====== THE DATA ======

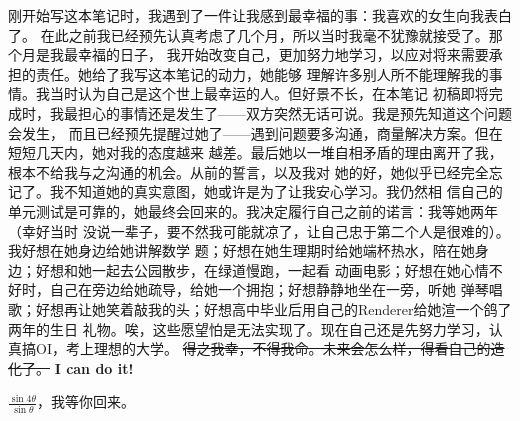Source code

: 刚开始写这本笔记时，我遇到了一件让我感到最幸福的事：我喜欢的女生向我表白了。
在此之前我已经预先认真考虑了几个月，所以当时我毫不犹豫就接受了。那个月是我最幸福的日子，
我开始改变自己，更加努力地学习，以应对将来需要承担的责任。她给了我写这本笔记的动力，她能够
理解许多别人所不能理解我的事情。我当时认为自己是这个世上最幸运的人。但好景不长，在本笔记
初稿即将完成时，我最担心的事情还是发生了——双方突然无话可说。我是预先知道这个问题会发生，
而且已经预先提醒过她了——遇到问题要多沟通，商量解决方案。但在短短几天内，她对我的态度越来
越差。最后她以一堆自相矛盾的理由离开了我，根本不给我与之沟通的机会。从前的誓言，以及我对
她的好，她似乎已经完全忘记了。我不知道她的真实意图，她或许是为了让我安心学习。我仍然相
信自己的单元测试是可靠的，她最终会回来的。我决定履行自己之前的诺言：我等她两年（幸好当时
没说一辈子，要不然我可能就凉了，让自己忠于第二个人是很难的）。我好想在她身边给她讲解数学
题；好想在她生理期时给她端杯热水，陪在她身边；好想和她一起去公园散步，在绿道慢跑，一起看
动画电影；好想在她心情不好时，自己在旁边给她疏导，给她一个拥抱；好想静静地坐在一旁，听她
弹琴唱歌；好想再让她笑着敲我的头；好想高中毕业后用自己的Renderer给她渲一个鸽了两年的生日
礼物。唉，这些愿望怕是无法实现了。现在自己还是先努力学习，认真搞OI，考上理想的大学。
\sout{得之我幸，不得我命。未来会怎么样，得看自己的造化了。}
\bfseries{I can do it!}

$\frac{\sin 4\theta}{\sin \theta}$，我等你回来。
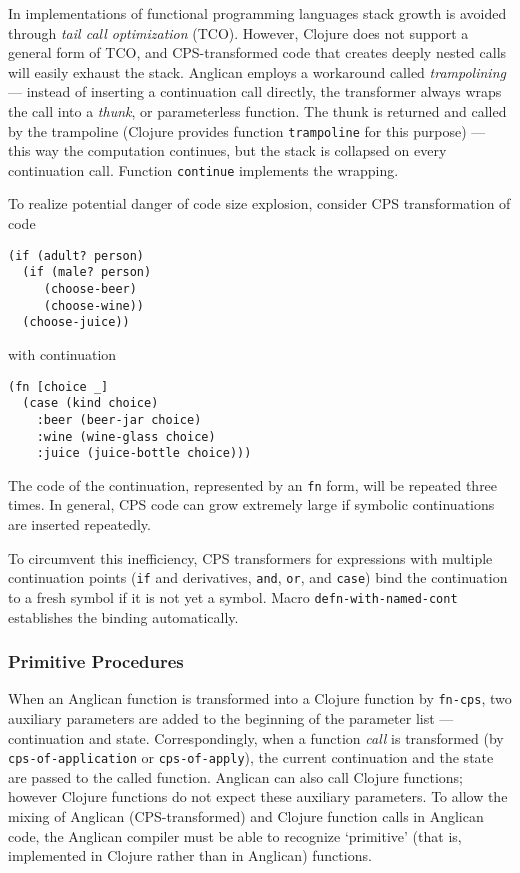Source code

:\documentclass[preprint]{sigplanconf}
\begin{document}
In implementations of functional programming languages stack
growth is avoided through \textit{tail call optimization} (TCO).
However, Clojure does not support a general form of TCO, and
CPS-transformed code that creates deeply nested calls will
easily exhaust the stack. Anglican employs a workaround called
\textit{trampolining} --- instead of inserting a continuation
call directly, the transformer always wraps the call into a
\textit{thunk}, or parameterless function. The thunk is returned
and called by the trampoline (Clojure provides function
\texttt{trampoline} for this purpose) --- this way the
computation continues, but the stack is collapsed on every
continuation call. Function \texttt{continue} implements the
wrapping.

To realize potential danger of code size explosion, consider
CPS transformation of code
\begin{lstlisting}[style=default]
(if (adult? person)
  (if (male? person)
     (choose-beer)
     (choose-wine))
  (choose-juice))
\end{lstlisting}
with continuation 
\begin{lstlisting}[style=default]
(fn [choice _]
  (case (kind choice)
    :beer (beer-jar choice)
    :wine (wine-glass choice)
    :juice (juice-bottle choice)))
\end{lstlisting}
The code of the continuation, represented by an \texttt{fn}
form, will be repeated three times. In general, CPS code can
grow extremely large if symbolic continuations are inserted
repeatedly.

To circumvent this inefficiency, CPS transformers for
expressions with multiple continuation points (\texttt{if} and
derivatives, \texttt{and}, \texttt{or}, and \texttt{case}) bind
the continuation to a fresh symbol if it is not yet a symbol.
Macro \texttt{defn-with-named-cont} establishes the binding
automatically.

\subsubsection{Primitive Procedures}

When an Anglican function is transformed into a Clojure function
by \texttt{fn-cps}, two auxiliary parameters are added to the
beginning of the parameter list --- continuation and state.
Correspondingly, when a function \textit{call} is transformed
(by \texttt{cps-of-application} or \texttt{cps-of-apply}), the
current continuation and the state are passed to the called
function. Anglican can also call Clojure functions; however
Clojure functions do not expect these auxiliary parameters.
To allow the mixing of Anglican (CPS-transformed) and Clojure
function calls in Anglican code, the Anglican compiler must be
able to recognize `primitive' (that is, implemented in Clojure
rather than in Anglican) functions. 
\end{document}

======

WHAT YOU WILL DO:
Please show every line of the records that holds the word "called".

ANSWER TO THIS TASK:
easily exhaust the stack. Anglican employs a workaround called
and called by the trampoline (Clojure provides function
current continuation and the state are passed to the called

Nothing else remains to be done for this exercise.